Queen Ifrica says that when she released her internationally-acclaimed breakout album Montego Bay, in 2009, little did she know that Daddy, the eighth track, which highlighted the longstanding issue of incest in Jamaica, would have been met with anger by some of her own musical compatriots.
On one hand, she was supported by a large portion of the general Jamaican population, but on the other, she was vilified by many who preferred to keep the matter hush-hush, or were uncomfortable that she had broached the topic.
She said, however, that Daddy was one of the songs which made the nation pay attention to her, not only as an artist but as someone who “was willing to do a song like ‘daddy don’t touch me there in a predatory society’”.
Ifrica recounted that there were many people who took the umbrage to the song and verbally attacked her, but what she found disconcerting, was that many of the detractors were people from within the Reggae/Dancehall industry.
“It was bashed and it is still bashed. I am still hated for that song from the predators of this country who benefit from – I was attacked by very prominent artistes in this industry,’ she said.
“And you know the wickedest ting about that Anthony, is the names of these guys as well you know,’ she told Television Jamaica’s Anthony Miller during a recent interview on the Entertainment Report.
“The names of these guys,” she said in seeming disbelief. “But what I was most disappointed with, was the fact that they were telling me that I should leave that alone ‘people have done it and have moved on with their lives’ and was trying to do better and here I was trying to dig up old worms and I was like ‘what?’ Are you that old worm that I am digging up? Like why what are you saying,” she said.
In Jamaica, any person who commits the offense of incest is liable on conviction in a Circuit Court to imprisonment for life.
According to the Sexual Offences Act of 2009, in the case of a man, the offence of incest is committed by a male person who willingly has sexual intercourse with another person knowing that the other person is his grandmother, mother, sister, daughter, aunt, niece or granddaughter.
In the case of a woman incest is committed if she willingly has sexual intercourse with another person knowing that the other person is her grandfather, father, brother, son, uncle, nephew or grandson.
Ifrica has noticed the reticence local media had regarding Daddy from the day it was released.
At the album launch for the Montego Bay album in July 2009, Ifrica had lamented the struggle that the track had been encountering in terms of getting radio airplay, despite having connected in the streets and at live shows.
In January 2018, during her performance at Rebel Salute, Queen Ifrica had said Daddy was banned from radio. However, her assertions were denied by officials from the Broadcasting Commission of Jamaica who insisted that the song was not banned from the airwaves.
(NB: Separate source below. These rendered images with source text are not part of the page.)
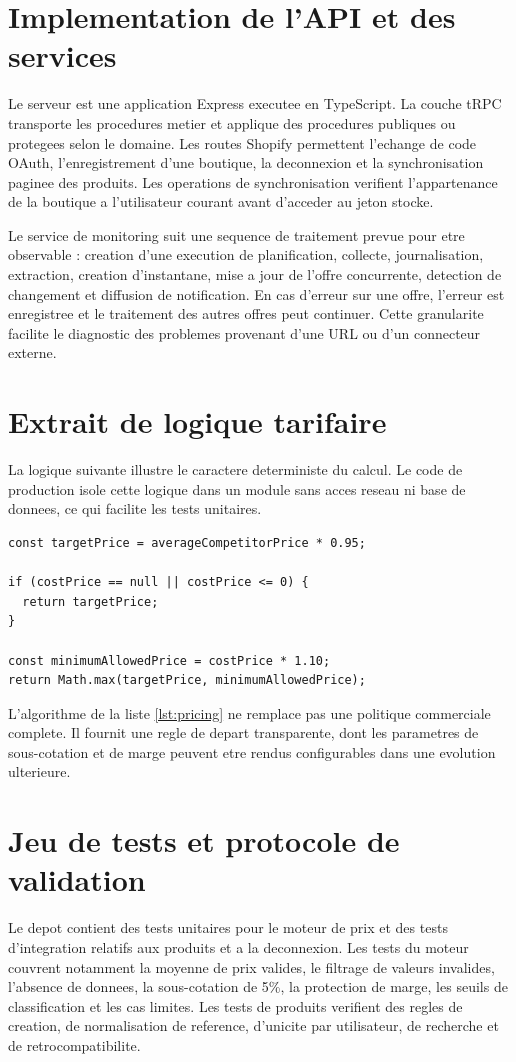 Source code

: \documentclass[12pt,a4paper,oneside]{report}
\begin{document}
\section{Implementation de l'API et des services}
Le serveur est une application Express executee en TypeScript. La couche tRPC transporte les procedures metier et applique des procedures publiques ou protegees selon le domaine. Les routes Shopify permettent l'echange de code OAuth, l'enregistrement d'une boutique, la deconnexion et la synchronisation paginee des produits. Les operations de synchronisation verifient l'appartenance de la boutique a l'utilisateur courant avant d'acceder au jeton stocke.

Le service de monitoring suit une sequence de traitement prevue pour etre observable : creation d'une execution de planification, collecte, journalisation, extraction, creation d'instantane, mise a jour de l'offre concurrente, detection de changement et diffusion de notification. En cas d'erreur sur une offre, l'erreur est enregistree et le traitement des autres offres peut continuer. Cette granularite facilite le diagnostic des problemes provenant d'une URL ou d'un connecteur externe.

\section{Extrait de logique tarifaire}
La logique suivante illustre le caractere deterministe du calcul. Le code de production isole cette logique dans un module sans acces reseau ni base de donnees, ce qui facilite les tests unitaires.
\begin{lstlisting}[style=typescript,caption={Pseudo-code simplifie de la protection de marge},label={lst:pricing}]
const targetPrice = averageCompetitorPrice * 0.95;

if (costPrice == null || costPrice <= 0) {
  return targetPrice;
}

const minimumAllowedPrice = costPrice * 1.10;
return Math.max(targetPrice, minimumAllowedPrice);
\end{lstlisting}

L'algorithme de la liste \ref{lst:pricing} ne remplace pas une politique commerciale complete. Il fournit une regle de depart transparente, dont les parametres de sous-cotation et de marge peuvent etre rendus configurables dans une evolution ulterieure.

\section{Jeu de tests et protocole de validation}
Le depot contient des tests unitaires pour le moteur de prix et des tests d'integration relatifs aux produits et a la deconnexion. Les tests du moteur couvrent notamment la moyenne de prix valides, le filtrage de valeurs invalides, l'absence de donnees, la sous-cotation de 5\%, la protection de marge, les seuils de classification et les cas limites. Les tests de produits verifient des regles de creation, de normalisation de reference, d'unicite par utilisateur, de recherche et de retrocompatibilite.
\end{document}
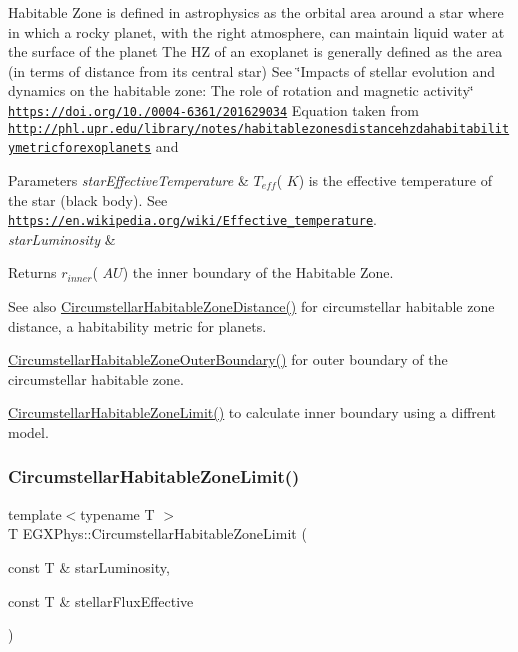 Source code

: Habitable Zone is defined in astrophysics as the orbital area around a star where in which a rocky planet, with the right atmosphere, can maintain liquid water at the surface of the planet The HZ of an exoplanet is generally defined as the area (in terms of distance from its central star) See \char`\"{}\+Impacts of stellar evolution and dynamics on the habitable zone\+: The role of rotation and magnetic activity\char`\"{} \href{https://doi.org/10.1051/0004-6361/201629034}{\tt https\+://doi.\+org/10./0004-\/6361/201629034} Equation taken from \href{http://phl.upr.edu/library/notes/habitablezonesdistancehzdahabitabilitymetricforexoplanets}{\tt http\+://phl.\+upr.\+edu/library/notes/habitablezonesdistancehzdahabitabilitymetricforexoplanets} and 
\begin{DoxyParams}{Parameters}
{\em star\+Effective\+Temperature} & $T_{eff}$( $K$) is the effective temperature of the star (black body). See \href{https://en.wikipedia.org/wiki/Effective_temperature}{\tt https\+://en.\+wikipedia.\+org/wiki/\+Effective\+\_\+temperature}. \\
\hline
{\em star\+Luminosity} & \\
\hline
\end{DoxyParams}
\begin{DoxyReturn}{Returns}
$r_{inner}$( $AU$) the inner boundary of the Habitable Zone. 
\end{DoxyReturn}
\begin{DoxySeeAlso}{See also}
\hyperlink{group___astrophysics_gacf3a720793cdb27f6d93b170b44e81be}{Circumstellar\+Habitable\+Zone\+Distance()} for circumstellar habitable zone distance, a habitability metric for planets. 

\hyperlink{group___astrophysics_gaa47fcde814ba8007de800e930fc0a08d}{Circumstellar\+Habitable\+Zone\+Outer\+Boundary()} for outer boundary of the circumstellar habitable zone. 

\hyperlink{group___astrophysics_ga23a8f602461ea3257e8767b1d455c383}{Circumstellar\+Habitable\+Zone\+Limit()} to calculate inner boundary using a diffrent model. 
\end{DoxySeeAlso}
\mbox{\label{group___astrophysics_ga23a8f602461ea3257e8767b1d455c383}} 
\subsubsection{\texorpdfstring{Circumstellar\+Habitable\+Zone\+Limit()}{CircumstellarHabitableZoneLimit()}}
{\footnotesize\ttfamily template$<$typename T $>$ \\
T E\+G\+X\+Phys\+::\+Circumstellar\+Habitable\+Zone\+Limit (\begin{DoxyParamCaption}\item[{const T \&}]{star\+Luminosity,  }\item[{const T \&}]{stellar\+Flux\+Effective }\end{DoxyParamCaption})}



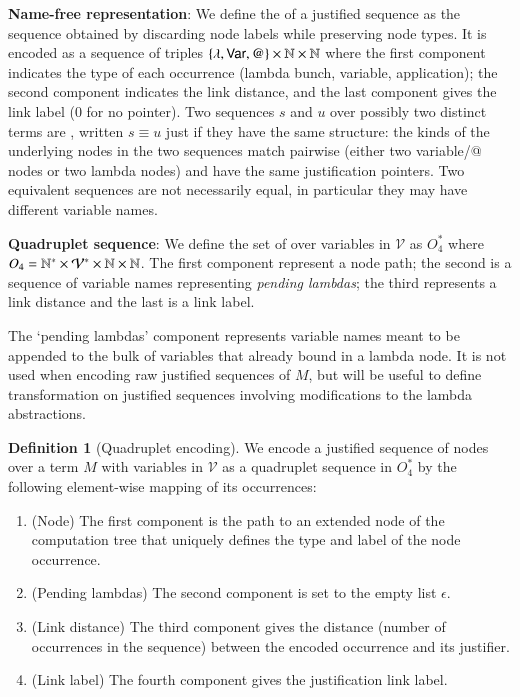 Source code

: \documentclass{elsarticle}
\theoremstyle{plain}
\theoremstyle{definition}
\newtheorem{definition}{Definition}[section]
\theoremstyle{remark}
\begin{document}
{\bf Name-free representation}: We define the  of a justified sequence as the sequence obtained by discarding node labels while preserving node types. It is encoded as a sequence of triples $\{\lambda, {\sf Var}, @ \}\times\mathbb{N}\times\mathbb{N}$ where the first component indicates the type of each occurrence (lambda bunch, variable, application); the second component indicates the link distance, and the last component gives the link label ($0$ for no pointer).
Two sequences $s$ and $u$ over possibly two distinct terms are , written $s \equiv u$ just if they have the same structure: the kinds of the underlying nodes in the two sequences match pairwise (either two variable/@ nodes or two lambda nodes) and have the same justification pointers. Two equivalent sequences are not necessarily equal, in particular they may have different variable names.

{\bf Quadruplet sequence}:
We define the set of  over variables in $\mathcal{V}$ as $O_4^*$ where $O_4 = \mathbb{N}^*\times \mathcal{V}^* \times\mathbb{N}\times\mathbb{N}$. The first component represent a node path; the second is a sequence of variable names representing \emph{pending lambdas}; the third represents a link distance and the last is a link label.

The `pending lambdas' component represents variable names meant to be appended to the bulk of variables that already bound in a lambda node. It is not used when encoding raw justified sequences of $M$, but will be useful to define transformation on justified sequences involving modifications to the lambda abstractions.

\begin{definition}[Quadruplet encoding]
    \label{def:quadruplet_encoding}
    We encode a justified sequence of nodes over a term $M$
    with variables in $\mathcal{V}$ as a quadruplet sequence in $O_4^*$ by the following element-wise mapping of its occurrences:
    \begin{enumerate}[nosep]
        \item (Node) The first component is the path to an extended node of the computation tree that uniquely defines the type and label of the node occurrence.
        \item (Pending lambdas) The second component is set to the empty list $\epsilon$.
        \item (Link distance) The third component gives the distance (number of occurrences in the sequence) between the encoded occurrence and its justifier.
        \item (Link label) The fourth component gives the justification link label.
    \end{enumerate}
\end{definition}
\end{document}
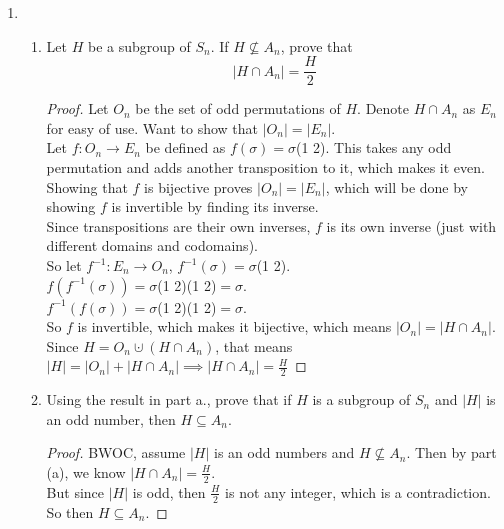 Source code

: \documentclass[12pt]{article}
\begin{document}
\begin{enumerate}
		\item
		\begin{enumerate}
			\item Let $H$ be a subgroup of $S_n$. If $H \nsubseteq A_n$, prove that \[|H \cap A_n| = \frac{H}{2}\]
			\begin{proof}
				Let $O_n$ be the set of odd permutations of $H$. Denote $H \cap A_n$ as $E_n$ for easy of use. Want to show that $|O_n| = |E_n|$.\\
				Let $f : O_n \rightarrow E_n$ be defined as $f(\sigma) = \sigma$(1 2). This takes any odd permutation and adds another transposition to it, which makes it even.\\
				Showing that $f$ is bijective proves $|O_n| = |E_n|$, which will be done by showing $f$ is invertible by finding its inverse.\\
				Since transpositions are their own inverses, $f$ is its own inverse (just with different domains and codomains).\\
				So let $f^{-1} : E_n \rightarrow O_n$, $f^{-1}(\sigma) = \sigma$(1 2).\\
				$f(f^{-1}(\sigma)) = \sigma$(1 2)(1 2)$ = \sigma$.\\
				$f^{-1}(f(\sigma)) = \sigma$(1 2)(1 2)$ = \sigma$.\\
				So $f$ is invertible, which makes it bijective, which means $|O_n| = |H \cap A_n|$. Since $H = O_n \cupdot (H \cap A_n)$, that means $|H| = |O_n|+|H \cap A_n| \implies |H \cap A_n|=\frac{H}{2}$
			\end{proof}
			\item Using the result in part a., prove that if $H$ is a subgroup of $S_n$ and $|H|$ is an odd number, then $H \subseteq A_n$.
			\begin{proof}
				BWOC, assume $|H|$ is an odd numbers and $H \nsubseteq A_n$. Then by part (a), we know $|H \cap A_n| = \frac{H}{2}$.\\
				But since $|H|$ is odd, then $\frac{H}{2}$ is not any integer, which is a contradiction.\\
				So then $H \subseteq A_n$.
			\end{proof}
		\end{enumerate}
	

\end{enumerate}
\end{document}
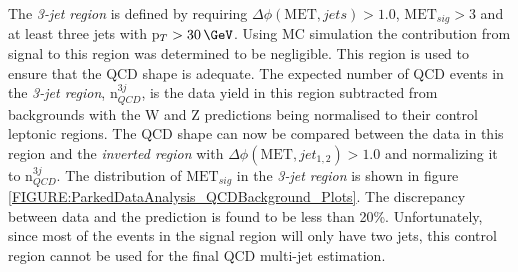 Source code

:The \textit{3-jet region} is defined by requiring $\Delta\phi(\text{MET},jets)>1.0$, $\text{MET}_{sig}>3$ and at least three jets with p$_{T}>30\,\GeV$. Using \gls{MC} simulation the contribution from signal to this region was determined to be negligible. This region is used to ensure that the \gls{QCD} shape is adequate. The expected number of \gls{QCD} events in the \textit{3-jet region}, n$_{QCD}^{3j}$, is the data yield in this region subtracted from backgrounds with the W and Z predictions being normalised to their control leptonic regions. The \gls{QCD} shape can now be compared between the data in this region and the \textit{inverted region} with $\Delta\phi(\text{MET},jet_{1,2})>1.0$ and normalizing it to n$_{QCD}^{3j}$. The distribution of $\text{MET}_{sig}$ in the \textit{3-jet region} is shown in figure \ref{FIGURE:ParkedDataAnalysis_QCDBackground_Plots}. The discrepancy between data and the prediction is found to be less than 20\%. Unfortunately, since most of the events in the signal region will only have two jets, this control region cannot be used for the final \gls{QCD} multi-jet estimation.


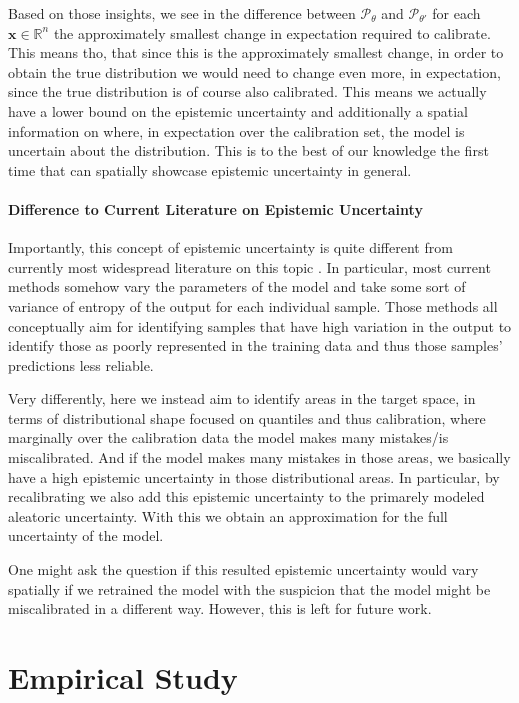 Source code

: Based on those insights, we see in the difference between $\mathscr{P}_\theta$ and $\mathscr{P}_{\theta'}$ for each $\mathbf{x}\in\mathbb{R}^n$ the approximately smallest change in expectation required to calibrate. This means tho, that since this is the approximately smallest change, in order to obtain the true distribution we would need to change even more, in expectation, since the true distribution is of course also calibrated. This means we actually have a lower bound on the epistemic uncertainty and additionally a spatial information on where, in expectation over the calibration set, the model is uncertain about the distribution. This is to the best of our knowledge the first time that can spatially showcase epistemic uncertainty in general.

\subsubsection{Difference to Current Literature on Epistemic Uncertainty}

Importantly, this concept of epistemic uncertainty is quite different from currently most widespread literature on this topic \cite{gal_dropout_2016,hullermeier_aleatoric_2021}. In particular, most current methods somehow vary the parameters of the model and take some sort of variance of entropy of the output for each individual sample. Those methods all conceptually aim for identifying samples that have high variation in the output to identify those as poorly represented in the training data and thus those samples' predictions less reliable.

Very differently, here we instead aim to identify areas in the target space, in terms of distributional shape focused on quantiles and thus calibration, where marginally over the calibration data the model makes many mistakes/is miscalibrated. And if the model makes many mistakes in those areas, we basically have a high epistemic uncertainty in those distributional areas. In particular, by recalibrating we also add this epistemic uncertainty to the primarely modeled aleatoric uncertainty. With this we obtain an approximation for the full uncertainty of the model.

One might ask the question if this resulted epistemic uncertainty would vary spatially if we retrained the model with the suspicion that the model might be miscalibrated in a different way. However, this is left for future work.

\chapter{Empirical Study}\label{chap:empirical_study}

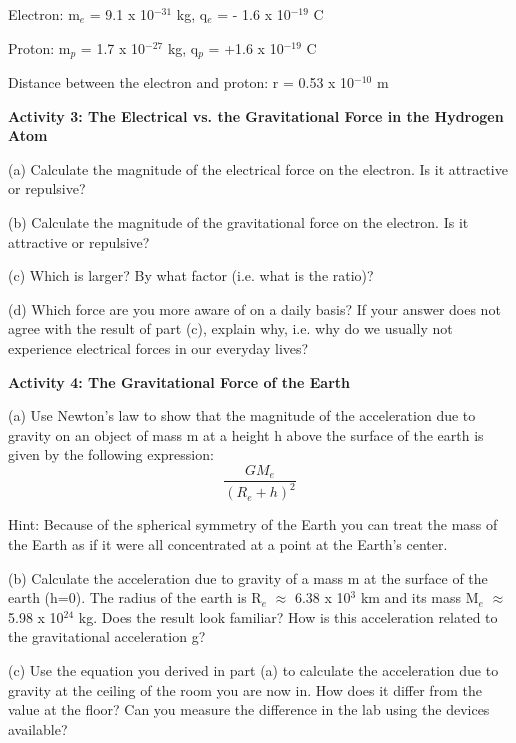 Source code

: Electron: m\( _{e} \) = 9.1 x 10\( ^{-31} \) kg, q\( _{e} \) = - 1.6 x 10\( ^{-19} \)
C 

Proton: m\( _{p} \) = 1.7 x 10\( ^{-27} \) kg, q\( _{p} \) = +1.6 x 10\( ^{-19} \)
C 

Distance between the electron and proton: r = 0.53 x 10\( ^{-10} \) m

\textbf{Activity 3: The Electrical vs. the Gravitational Force in the Hydrogen
Atom}

(a) Calculate the magnitude of the electrical force on the electron. Is it attractive
or repulsive?
\vspace{20mm}

(b) Calculate the magnitude of the gravitational force on the electron. Is it
attractive or repulsive?
\vspace{20mm}

(c) Which is larger? By what factor (i.e. what is the ratio)?
\vspace{20mm}

(d) Which force are you more aware of on a daily basis? If your answer does
not agree with the result of part (c), explain why, i.e. why do we usually not 
experience electrical forces in our everyday lives?
\vspace{20mm}

\textbf{Activity 4: The Gravitational Force of the Earth}

(a) Use Newton's law to show that the magnitude of the acceleration due to gravity
on an object of mass m at a height h above the surface of the earth is given by
the following expression:
\[
\frac{GM_{e}}{\left( R_{e}+h\right) ^{2}}\]


Hint: Because of the spherical symmetry of the Earth you can treat the mass
of the Earth as if it were all concentrated at a point at the Earth's center.
\vspace{40mm}

(b) Calculate the acceleration due to gravity of a mass m at the surface of
the earth (h=0). The radius of the earth is R\( _{e} \) \( \approx  \) 6.38
x 10\( ^{3} \) km and its mass M\( _{e} \) \( \approx  \) 5.98 x 10\( ^{24} \)
kg. Does the result look familiar? How is this acceleration related to the gravitational
acceleration g?
\vspace{40mm}

(c) Use the equation you derived in part (a) to calculate the acceleration due
to gravity at the ceiling of the room you are now in. How does it differ from
the value at the floor? Can you measure the difference in the lab using the
devices available?
\vspace{30mm}

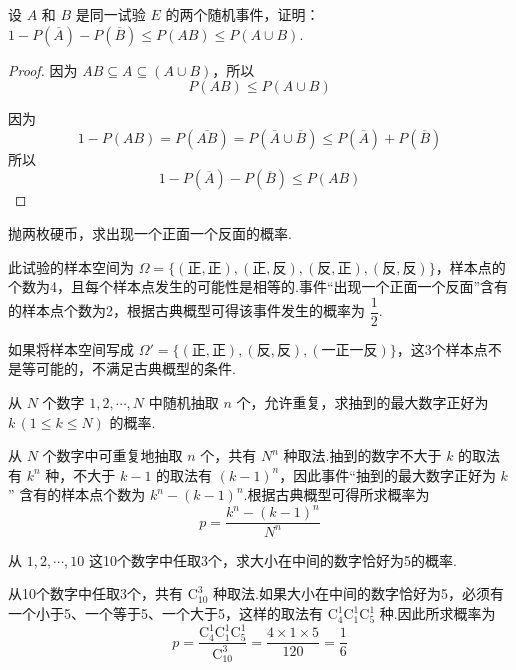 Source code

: \question 设 $A$ 和 $B$ 是同一试验 $E$ 的两个随机事件，证明：$1 - P(\overline{A}) - P(\overline{B}) \leqslant P(AB) \leqslant P(A \cup B)$.

\begin{proof}
    因为 $AB \subseteq A \subseteq (A \cup B)$，所以
    $$
    P(AB) \leqslant P(A \cup B)
    $$

    因为
    $$
    1 - P(AB) = P(\overline{AB}) = P(\overline{A} \cup \overline{B}) \leqslant P(\overline{A}) + P(\overline{B})
    $$
    所以
    $$
    1 - P(\overline{A}) - P(\overline{B}) \leqslant P(AB)
    $$
\end{proof}

\question 抛两枚硬币，求出现一个正面一个反面的概率.

\begin{solution}
    此试验的样本空间为 $\varOmega = \{ (\text{正}, \text{正}), (\text{正}, \text{反}), (\text{反}, \text{正}), (\text{反}, \text{反}) \}$，样本点的个数为4，且每个样本点发生的可能性是相等的.事件“出现一个正面一个反面”含有的样本点个数为2，根据古典概型可得该事件发生的概率为 $\dfrac{1}{2}$.
\end{solution}

\begin{note}
    \indent 如果将样本空间写成 $\varOmega' = \{ (\text{正}, \text{正}), (\text{反}, \text{反}), (\text{一正一反}) \}$，这3个样本点不是等可能的，不满足古典概型的条件.
\end{note}

\question 从 $N$ 个数字 $1,2,\cdots,N$ 中随机抽取 $n$ 个，允许重复，求抽到的最大数字正好为 $k \, (1 \leqslant k \leqslant N)$ 的概率.

\begin{solution}
    从 $N$ 个数字中可重复地抽取 $n$ 个，共有 $N^n$ 种取法.抽到的数字不大于 $k$ 的取法有 $k^n$ 种，不大于 $k-1$ 的取法有 $(k-1)^n$，因此事件“抽到的最大数字正好为 $k$” 含有的样本点个数为 $k^n - (k-1)^n$.根据古典概型可得所求概率为
    $$
    p = \dfrac{k^n - (k-1)^n}{N^n}
    $$
\end{solution}

\question 从 $1,2,\cdots,10$ 这10个数字中任取3个，求大小在中间的数字恰好为5的概率.

\begin{solution}
    从10个数字中任取3个，共有 $\mathrm{C}_{10}^3$ 种取法.如果大小在中间的数字恰好为5，必须有一个小于5、一个等于5、一个大于5，这样的取法有 $\mathrm{C}_4^1 \mathrm{C}_1^1 \mathrm{C}_5^1$ 种.因此所求概率为
    $$
    p = \dfrac{\mathrm{C}_4^1 \mathrm{C}_1^1 \mathrm{C}_5^1}{\mathrm{C}_{10}^3} = \dfrac{4 \times 1 \times 5}{120} = \dfrac{1}{6}
    $$
\end{solution}

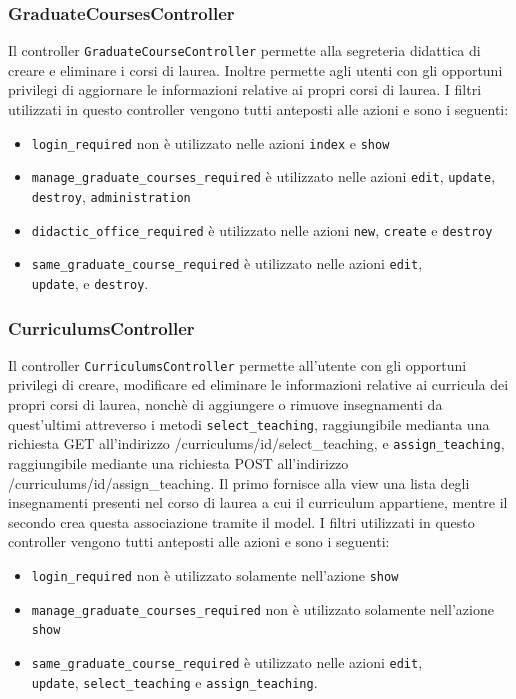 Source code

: \documentclass[11pt,a4paper]{article}
\begin{document}
\subsubsection{GraduateCoursesController}
Il controller \verb|GraduateCourseController| permette alla segreteria didattica di creare e eliminare i corsi di laurea. Inoltre permette agli utenti con gli opportuni privilegi di aggiornare le informazioni relative ai propri corsi di laurea.
I filtri utilizzati in questo controller vengono tutti anteposti alle azioni e sono i seguenti:
\begin{itemize}
 \item \verb|login_required| non è utilizzato nelle azioni \verb|index| e \verb|show|
 \item \verb|manage_graduate_courses_required| è utilizzato nelle azioni \verb|edit|, \verb|update|, \verb|destroy|, \verb|administration|
 \item \verb|didactic_office_required| è utilizzato nelle azioni \verb|new|, \verb|create| e \verb|destroy|
 \item \verb|same_graduate_course_required| è utilizzato nelle azioni \verb|edit|,\\ \verb|update|, e \verb|destroy|.
\end{itemize}
\subsubsection{CurriculumsController}
Il controller \verb|CurriculumsController| permette all'utente con gli opportuni privilegi di creare, modificare ed eliminare le informazioni relative ai curricula dei propri corsi di laurea, nonchè di aggiungere o rimuove insegnamenti da quest'ultimi attreverso i metodi \verb|select_teaching|, raggiungibile medianta una richiesta GET all'indirizzo /curriculums/id/select\_teaching, e \verb|assign_teaching|, raggiungibile mediante una richiesta POST all'indirizzo /curriculums/id/assign\_teaching. Il primo fornisce alla view una lista degli insegnamenti presenti nel corso di laurea a cui il curriculum appartiene, mentre il secondo crea questa associazione tramite il model.
I filtri utilizzati in questo controller vengono tutti anteposti alle azioni e sono i seguenti:
\begin{itemize}
 \item \verb|login_required| non è utilizzato solamente nell'azione \verb|show|
 \item \verb|manage_graduate_courses_required| non è utilizzato solamente nell'azione \verb|show|
 \item \verb|same_graduate_course_required| è utilizzato nelle azioni \verb|edit|,\\ \verb|update|, \verb|select_teaching| e \verb|assign_teaching|.
\end{itemize}
\end{document}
At the time, Ifrica had told the Star tabloid that she wanted the BCJ to investigate why the song was not being played on radio.
“If it nuh ban as dem say, den radio disc jocks unu need fi do di thing because the message should be going out there to encourage more young people to come out and speak about this (abuse), if it has happened or is happening to them,” she had said.
There were two versions of Daddy on the Montego Bay album, one in English and the other in Spanish.
Other tracks on the album were Far away, In My Dreams, lioness on the rise, Montego Bay, Coconut Shell, Yad to the East, calling Africa, Keep it to Yourself, Don’t Sign, Streets are Bloody and TTPNC.
In May 2010, months after the release of Montego Bay, Ifrica became the toast of the International Reggae and World Music Awards, which was held at York College in Queens, New York, when she copped four awards for the production including Artiste of the Year, Most Educational Artiste of the Year, Songwriter of the Year and Best Female deejay.